Posted to dev@tika.apache.org by Rida Benjelloun <ri...@doculibre.com> on 2008/01/13 02:28:39 UTC
Content extraction problem
Hello, everybody!
Happy New Year 2008.
I am currently testing the extraction of content and I see that when I get
the content of the document via "writer.ToString ()", some words are stuck
together. This is a problem in terms of indexing.
Example of Excel extraction via writer.toString() : Simple Excel
documentSample Excel Worksheet - Numbers and their Squares Number Square 1.0
1.0 2.0 4.0 3.0 9.0 4.0 16.0 5.0 25.0 6.0 36.0 7.0 49.0 8.0 64.0 9.0 81.0
10.0 100.0 11.0 121.0 12.0 144.0 13.0 169.0 14.0 196.0 15.0 225.0 Written
and saved in Microsoft Excel X for Mac Service Release 1.

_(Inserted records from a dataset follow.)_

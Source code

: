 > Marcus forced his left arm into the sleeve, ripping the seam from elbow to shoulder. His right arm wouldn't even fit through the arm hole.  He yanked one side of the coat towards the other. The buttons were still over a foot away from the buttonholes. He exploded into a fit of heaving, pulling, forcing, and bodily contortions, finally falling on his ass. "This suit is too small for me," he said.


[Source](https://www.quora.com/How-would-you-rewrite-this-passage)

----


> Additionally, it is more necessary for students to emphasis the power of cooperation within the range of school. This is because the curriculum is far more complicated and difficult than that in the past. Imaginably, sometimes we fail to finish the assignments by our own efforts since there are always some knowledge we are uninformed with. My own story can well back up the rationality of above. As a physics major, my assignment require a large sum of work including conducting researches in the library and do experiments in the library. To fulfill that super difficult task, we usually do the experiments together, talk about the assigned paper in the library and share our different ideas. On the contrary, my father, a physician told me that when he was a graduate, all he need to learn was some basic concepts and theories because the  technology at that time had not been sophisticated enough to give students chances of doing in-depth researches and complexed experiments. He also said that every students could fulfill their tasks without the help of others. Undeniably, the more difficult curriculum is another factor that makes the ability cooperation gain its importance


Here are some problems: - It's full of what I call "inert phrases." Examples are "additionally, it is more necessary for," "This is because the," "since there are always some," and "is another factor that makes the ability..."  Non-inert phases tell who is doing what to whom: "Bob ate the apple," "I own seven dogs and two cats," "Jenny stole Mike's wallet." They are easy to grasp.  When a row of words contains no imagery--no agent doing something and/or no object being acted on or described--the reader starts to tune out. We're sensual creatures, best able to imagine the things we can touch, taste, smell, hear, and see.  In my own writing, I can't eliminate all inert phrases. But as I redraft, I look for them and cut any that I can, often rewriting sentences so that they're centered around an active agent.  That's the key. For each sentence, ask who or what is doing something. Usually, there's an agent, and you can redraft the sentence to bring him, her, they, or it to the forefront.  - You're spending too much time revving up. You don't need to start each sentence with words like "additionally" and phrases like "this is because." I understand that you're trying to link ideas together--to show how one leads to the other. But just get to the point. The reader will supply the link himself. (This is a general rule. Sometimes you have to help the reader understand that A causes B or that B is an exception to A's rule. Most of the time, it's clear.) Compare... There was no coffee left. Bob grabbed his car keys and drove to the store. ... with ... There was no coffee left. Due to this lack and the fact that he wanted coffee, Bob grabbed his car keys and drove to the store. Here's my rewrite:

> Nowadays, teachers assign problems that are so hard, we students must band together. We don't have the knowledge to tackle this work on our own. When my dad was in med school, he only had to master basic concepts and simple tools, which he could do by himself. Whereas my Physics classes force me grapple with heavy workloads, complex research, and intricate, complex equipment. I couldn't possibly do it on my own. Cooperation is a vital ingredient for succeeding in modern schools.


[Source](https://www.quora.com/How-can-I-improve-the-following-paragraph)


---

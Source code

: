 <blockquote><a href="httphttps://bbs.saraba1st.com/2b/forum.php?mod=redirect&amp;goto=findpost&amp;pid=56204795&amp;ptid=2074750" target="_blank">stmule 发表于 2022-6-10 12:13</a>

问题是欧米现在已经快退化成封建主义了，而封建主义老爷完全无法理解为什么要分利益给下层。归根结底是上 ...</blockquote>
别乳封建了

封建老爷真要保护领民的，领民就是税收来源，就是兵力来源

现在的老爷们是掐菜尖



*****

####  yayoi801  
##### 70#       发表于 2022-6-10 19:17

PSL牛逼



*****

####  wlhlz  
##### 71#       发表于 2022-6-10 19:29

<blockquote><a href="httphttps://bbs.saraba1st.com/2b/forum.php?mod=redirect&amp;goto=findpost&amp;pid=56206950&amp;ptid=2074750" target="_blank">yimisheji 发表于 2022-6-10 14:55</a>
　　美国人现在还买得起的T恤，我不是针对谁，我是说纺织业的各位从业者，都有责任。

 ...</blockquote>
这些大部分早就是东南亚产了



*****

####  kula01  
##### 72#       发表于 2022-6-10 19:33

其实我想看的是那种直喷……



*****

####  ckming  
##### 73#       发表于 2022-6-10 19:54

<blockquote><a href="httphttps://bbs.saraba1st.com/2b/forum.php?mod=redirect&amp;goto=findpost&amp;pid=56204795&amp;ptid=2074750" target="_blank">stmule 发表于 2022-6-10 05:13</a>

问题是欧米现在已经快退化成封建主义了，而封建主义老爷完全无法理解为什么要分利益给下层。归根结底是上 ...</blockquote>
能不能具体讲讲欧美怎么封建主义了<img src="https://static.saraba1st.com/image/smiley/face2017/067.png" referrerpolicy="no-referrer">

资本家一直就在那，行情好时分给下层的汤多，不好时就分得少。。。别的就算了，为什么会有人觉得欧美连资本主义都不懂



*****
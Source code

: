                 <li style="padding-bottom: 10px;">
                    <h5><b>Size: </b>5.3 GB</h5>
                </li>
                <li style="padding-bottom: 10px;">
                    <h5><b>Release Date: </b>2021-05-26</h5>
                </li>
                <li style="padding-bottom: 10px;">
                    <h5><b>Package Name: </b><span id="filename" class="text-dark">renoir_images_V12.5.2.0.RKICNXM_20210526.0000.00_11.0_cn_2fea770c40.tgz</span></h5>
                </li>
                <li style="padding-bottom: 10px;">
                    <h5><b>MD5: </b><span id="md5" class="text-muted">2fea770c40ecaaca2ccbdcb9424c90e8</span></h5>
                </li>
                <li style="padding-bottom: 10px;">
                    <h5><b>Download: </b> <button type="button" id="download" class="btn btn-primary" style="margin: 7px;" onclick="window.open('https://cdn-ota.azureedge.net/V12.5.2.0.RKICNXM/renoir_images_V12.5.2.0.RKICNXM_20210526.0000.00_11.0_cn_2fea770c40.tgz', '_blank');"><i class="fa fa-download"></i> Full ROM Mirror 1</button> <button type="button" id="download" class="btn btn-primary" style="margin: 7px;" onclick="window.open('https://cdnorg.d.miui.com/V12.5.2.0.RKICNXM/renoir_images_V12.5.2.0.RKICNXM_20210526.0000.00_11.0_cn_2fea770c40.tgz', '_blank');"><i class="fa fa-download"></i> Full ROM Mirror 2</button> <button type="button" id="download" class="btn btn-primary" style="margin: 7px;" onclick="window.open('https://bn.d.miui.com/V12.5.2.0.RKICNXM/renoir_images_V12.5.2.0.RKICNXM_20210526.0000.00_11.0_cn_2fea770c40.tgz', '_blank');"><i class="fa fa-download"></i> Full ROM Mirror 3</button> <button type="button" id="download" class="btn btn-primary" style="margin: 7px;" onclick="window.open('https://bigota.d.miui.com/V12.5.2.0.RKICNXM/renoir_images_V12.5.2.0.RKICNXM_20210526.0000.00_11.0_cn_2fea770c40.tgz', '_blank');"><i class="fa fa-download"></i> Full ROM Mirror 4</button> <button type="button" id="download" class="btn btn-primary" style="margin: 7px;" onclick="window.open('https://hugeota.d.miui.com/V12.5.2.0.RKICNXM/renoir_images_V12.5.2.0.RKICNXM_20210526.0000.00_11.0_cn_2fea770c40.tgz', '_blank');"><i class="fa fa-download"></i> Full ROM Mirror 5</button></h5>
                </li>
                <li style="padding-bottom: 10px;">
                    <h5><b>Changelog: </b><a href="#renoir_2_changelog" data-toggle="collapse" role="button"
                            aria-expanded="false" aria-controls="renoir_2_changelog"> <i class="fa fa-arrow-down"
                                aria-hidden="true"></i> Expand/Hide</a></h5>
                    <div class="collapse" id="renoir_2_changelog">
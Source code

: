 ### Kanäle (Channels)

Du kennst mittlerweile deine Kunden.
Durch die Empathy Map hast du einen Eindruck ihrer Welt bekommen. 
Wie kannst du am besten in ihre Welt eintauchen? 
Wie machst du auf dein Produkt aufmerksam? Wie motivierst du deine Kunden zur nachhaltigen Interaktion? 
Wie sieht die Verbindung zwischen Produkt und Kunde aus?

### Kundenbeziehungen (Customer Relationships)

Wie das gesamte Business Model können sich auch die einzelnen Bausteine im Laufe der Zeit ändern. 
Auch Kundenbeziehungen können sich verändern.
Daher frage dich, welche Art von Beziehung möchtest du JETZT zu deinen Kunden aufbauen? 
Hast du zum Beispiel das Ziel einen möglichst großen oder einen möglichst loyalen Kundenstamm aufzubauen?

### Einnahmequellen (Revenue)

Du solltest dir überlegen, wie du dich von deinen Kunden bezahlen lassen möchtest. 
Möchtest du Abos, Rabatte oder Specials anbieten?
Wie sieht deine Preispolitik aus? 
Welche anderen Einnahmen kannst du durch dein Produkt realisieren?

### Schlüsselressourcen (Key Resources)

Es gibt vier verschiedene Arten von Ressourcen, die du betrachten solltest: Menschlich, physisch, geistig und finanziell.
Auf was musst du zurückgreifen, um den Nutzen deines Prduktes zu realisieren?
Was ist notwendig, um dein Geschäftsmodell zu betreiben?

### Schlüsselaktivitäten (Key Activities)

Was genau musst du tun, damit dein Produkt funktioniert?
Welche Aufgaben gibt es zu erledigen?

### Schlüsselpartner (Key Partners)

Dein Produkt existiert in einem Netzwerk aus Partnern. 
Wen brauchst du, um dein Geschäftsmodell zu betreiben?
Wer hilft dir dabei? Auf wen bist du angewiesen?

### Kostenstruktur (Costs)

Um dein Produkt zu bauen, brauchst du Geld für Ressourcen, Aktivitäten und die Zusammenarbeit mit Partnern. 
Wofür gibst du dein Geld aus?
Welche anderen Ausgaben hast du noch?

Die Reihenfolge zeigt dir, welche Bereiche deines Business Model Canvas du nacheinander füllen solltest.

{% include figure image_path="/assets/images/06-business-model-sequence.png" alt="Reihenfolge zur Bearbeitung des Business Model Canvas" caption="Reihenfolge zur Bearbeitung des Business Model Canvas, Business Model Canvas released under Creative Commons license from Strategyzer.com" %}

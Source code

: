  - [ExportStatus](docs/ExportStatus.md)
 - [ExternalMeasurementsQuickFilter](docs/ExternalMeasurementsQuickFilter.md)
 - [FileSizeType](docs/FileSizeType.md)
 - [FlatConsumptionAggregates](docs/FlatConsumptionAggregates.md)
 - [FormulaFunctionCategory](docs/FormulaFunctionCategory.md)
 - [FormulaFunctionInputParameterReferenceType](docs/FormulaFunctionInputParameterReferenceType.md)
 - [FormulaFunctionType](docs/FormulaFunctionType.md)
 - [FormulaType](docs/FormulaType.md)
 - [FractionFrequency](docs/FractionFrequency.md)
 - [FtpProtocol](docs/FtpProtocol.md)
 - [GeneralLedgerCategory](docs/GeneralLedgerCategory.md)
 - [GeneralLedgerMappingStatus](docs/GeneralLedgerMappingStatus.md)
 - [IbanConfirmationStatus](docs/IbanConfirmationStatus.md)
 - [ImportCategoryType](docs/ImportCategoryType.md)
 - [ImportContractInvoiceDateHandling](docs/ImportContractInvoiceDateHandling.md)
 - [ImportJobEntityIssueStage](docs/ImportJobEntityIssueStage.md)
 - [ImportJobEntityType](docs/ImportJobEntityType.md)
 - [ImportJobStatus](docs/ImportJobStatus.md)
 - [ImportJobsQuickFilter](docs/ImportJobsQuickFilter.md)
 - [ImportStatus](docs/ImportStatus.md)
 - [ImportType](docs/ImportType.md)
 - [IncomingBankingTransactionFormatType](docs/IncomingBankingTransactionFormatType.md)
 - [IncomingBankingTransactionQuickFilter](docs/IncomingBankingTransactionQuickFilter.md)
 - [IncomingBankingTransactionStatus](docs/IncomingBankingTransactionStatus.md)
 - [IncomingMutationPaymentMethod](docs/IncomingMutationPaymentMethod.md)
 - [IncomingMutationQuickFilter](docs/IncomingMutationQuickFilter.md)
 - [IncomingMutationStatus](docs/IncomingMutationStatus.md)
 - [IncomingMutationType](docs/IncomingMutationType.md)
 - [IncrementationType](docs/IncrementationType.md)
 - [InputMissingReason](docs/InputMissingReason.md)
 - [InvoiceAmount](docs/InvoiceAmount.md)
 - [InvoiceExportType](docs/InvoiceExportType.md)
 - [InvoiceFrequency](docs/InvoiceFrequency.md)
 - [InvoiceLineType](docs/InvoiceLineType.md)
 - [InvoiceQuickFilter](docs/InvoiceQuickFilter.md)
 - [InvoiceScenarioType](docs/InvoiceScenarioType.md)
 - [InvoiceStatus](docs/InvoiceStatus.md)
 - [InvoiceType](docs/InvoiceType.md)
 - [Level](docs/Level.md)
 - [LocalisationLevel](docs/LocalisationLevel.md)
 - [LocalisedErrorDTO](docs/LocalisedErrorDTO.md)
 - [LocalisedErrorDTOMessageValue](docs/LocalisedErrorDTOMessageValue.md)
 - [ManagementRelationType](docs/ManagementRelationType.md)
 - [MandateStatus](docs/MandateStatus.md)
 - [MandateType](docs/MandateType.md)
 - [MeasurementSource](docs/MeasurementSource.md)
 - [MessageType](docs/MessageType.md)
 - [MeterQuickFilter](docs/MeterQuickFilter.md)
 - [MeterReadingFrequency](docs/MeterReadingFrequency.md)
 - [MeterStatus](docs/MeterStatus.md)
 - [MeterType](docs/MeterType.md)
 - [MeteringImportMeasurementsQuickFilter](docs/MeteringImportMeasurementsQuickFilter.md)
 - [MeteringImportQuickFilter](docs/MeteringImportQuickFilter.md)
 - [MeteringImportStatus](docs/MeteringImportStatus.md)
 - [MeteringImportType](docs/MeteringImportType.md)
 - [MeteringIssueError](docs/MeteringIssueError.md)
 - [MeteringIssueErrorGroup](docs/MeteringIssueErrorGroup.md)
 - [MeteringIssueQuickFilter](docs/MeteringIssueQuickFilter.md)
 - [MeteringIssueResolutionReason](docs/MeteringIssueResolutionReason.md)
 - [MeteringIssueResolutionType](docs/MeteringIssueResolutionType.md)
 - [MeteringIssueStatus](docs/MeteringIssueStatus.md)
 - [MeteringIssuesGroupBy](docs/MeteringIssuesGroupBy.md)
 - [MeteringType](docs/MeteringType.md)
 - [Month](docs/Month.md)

I note also that metadata are also added in the in the content. In my
opinion it would be preferable that the toString () on the writer return
only the content of the document and not metadata. The metadata are
already stored in the metadata object
Regards.
Rida.
Re: Content extraction problem
Posted by Sami Siren <ss...@gmail.com>.
Rida Benjelloun wrote:
> I note also that metadata are also added in the in the content. In my
> opinion it would be preferable that the toString () on the writer return
> only the content of the document and not metadata. The metadata are
> already stored in the metadata object
I agree, metadata (such as title) should not be part of content.
--
Sami Siren